# Reloading Economics



## Horsager (Aug 31, 2006)

After a weekend of reloading I decided to figure out what it costs/round just for kicks.

Assuming you have the brass already the bullets can make or break your total costs. If not brass will be your single biggest expense, unless you're buying once fired 223's (my last batch ran .03 cents each).

Since I have the brass I don't really factor that into the overall cost as I'll use it many times. So my prices are for powder, bullets, and primers.

223:

26gn H 335 .06/round
50gn V-max .15/round
WSR Primer .02/round

Total is .23 cents/round. Box of 50 would run $11.50

22-250:

40.5gn H380 .09/round
55gn Ballistic tip .15/round
WLR primer .025/round

Total is .27 cents/round. Box of 50 would run $13.50

If you're willing to shoot bulk Winchester or Remington 55gn cannular soft point bullets you can save almost a dime per round. This comparison makes the 22-250 and 223 look very close, but the price difference of the brass is considerable. As I stated above my last batch of 223's cost me 3 cents each, it's tough to find 22-250's for less than a quarter each.


----------



## Sin man (Jul 25, 2006)

i like reloading hand gun ammo just because its cheaper than rifle. i dont mind doing 22-250 but the 7mm rem makes me cringe with all the powder that goes in there and the price of the bullets.


----------



## Horsager (Aug 31, 2006)

Sin man said:


> i like reloading hand gun ammo just because its cheaper than rifle. i dont mind doing 22-250 but the 7mm rem makes me cringe with all the powder that goes in there and the price of the bullets.

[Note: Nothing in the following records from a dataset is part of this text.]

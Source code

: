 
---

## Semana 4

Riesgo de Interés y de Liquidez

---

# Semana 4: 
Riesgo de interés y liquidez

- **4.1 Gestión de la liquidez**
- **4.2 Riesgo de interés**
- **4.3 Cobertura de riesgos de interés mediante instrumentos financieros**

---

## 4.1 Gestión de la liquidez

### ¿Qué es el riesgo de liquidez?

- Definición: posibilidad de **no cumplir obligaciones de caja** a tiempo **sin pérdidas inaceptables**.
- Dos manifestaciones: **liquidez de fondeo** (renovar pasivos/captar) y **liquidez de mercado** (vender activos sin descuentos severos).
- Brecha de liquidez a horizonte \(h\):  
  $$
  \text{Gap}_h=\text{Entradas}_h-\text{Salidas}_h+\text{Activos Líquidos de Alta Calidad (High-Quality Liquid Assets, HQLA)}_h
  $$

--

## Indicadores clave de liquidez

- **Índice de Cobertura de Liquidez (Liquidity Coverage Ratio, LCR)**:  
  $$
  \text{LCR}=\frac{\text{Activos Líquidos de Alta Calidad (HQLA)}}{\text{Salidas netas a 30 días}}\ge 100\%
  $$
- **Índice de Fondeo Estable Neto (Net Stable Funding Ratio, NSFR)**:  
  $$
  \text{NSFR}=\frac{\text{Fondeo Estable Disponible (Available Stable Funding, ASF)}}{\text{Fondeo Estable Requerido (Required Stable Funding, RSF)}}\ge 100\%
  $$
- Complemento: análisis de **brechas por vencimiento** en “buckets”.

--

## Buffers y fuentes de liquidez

Please tell me you're joking. Even loading Barnes Triple Shock bullets I can load a box of shells for my 300 (20 shells) for less than $18. That same ammo on the shelf is nearing $45/box and isn't guarenteed to shoot well in my rifle.


----------



## Plainsman (Jul 30, 2003)

Horsager, I think both you and I load for performance, but there is nothing wrong with the savings either. Loading the cheap stuff comes out about the same, but when you start loading premium ammo there is no comparison as you pointed out.
It's interesting, because I am about to order some bulk Remington 55gr with cannular. I have about a thousand brass primed, and I just can't see loading Ballistic Tips for the 223 that I blow ammo through like a 22 rimfire. Ballistic Tip is all that it has seen for the past ten years, but I have to cut my cost somewhere. The 22-250 with bull barrel will continue to push Sierra 55 Blitzkings.


----------



## Horsager (Aug 31, 2006)

Through many (double digits) different 223's my dad and I have had better luck (accuracy) with the 55gn Winchester cannular bullet, the "blow-up" is basically the same though. They work well in 22-550's and swifts as well. Used to be able to order them (Winchesters) 7640 at a time, now Black Hills only sells those lots to those with a manufacturer's liscence. Price went from $.055 each up to about $.075 each, the biggest lots I can get now are 2000's, but they do come bagged in 100's now instead of a couple big cardboard boxes brimming with bullets.


----------



## Sin man (Jul 25, 2006)

i know its still cheaper to load 7mm than buy but its still alot cheaper to load 9mm than 7mm. i just got done loading 9mm all weekend and 5gr of powder dosnt use a pound up very fast like he 7mm does.


----------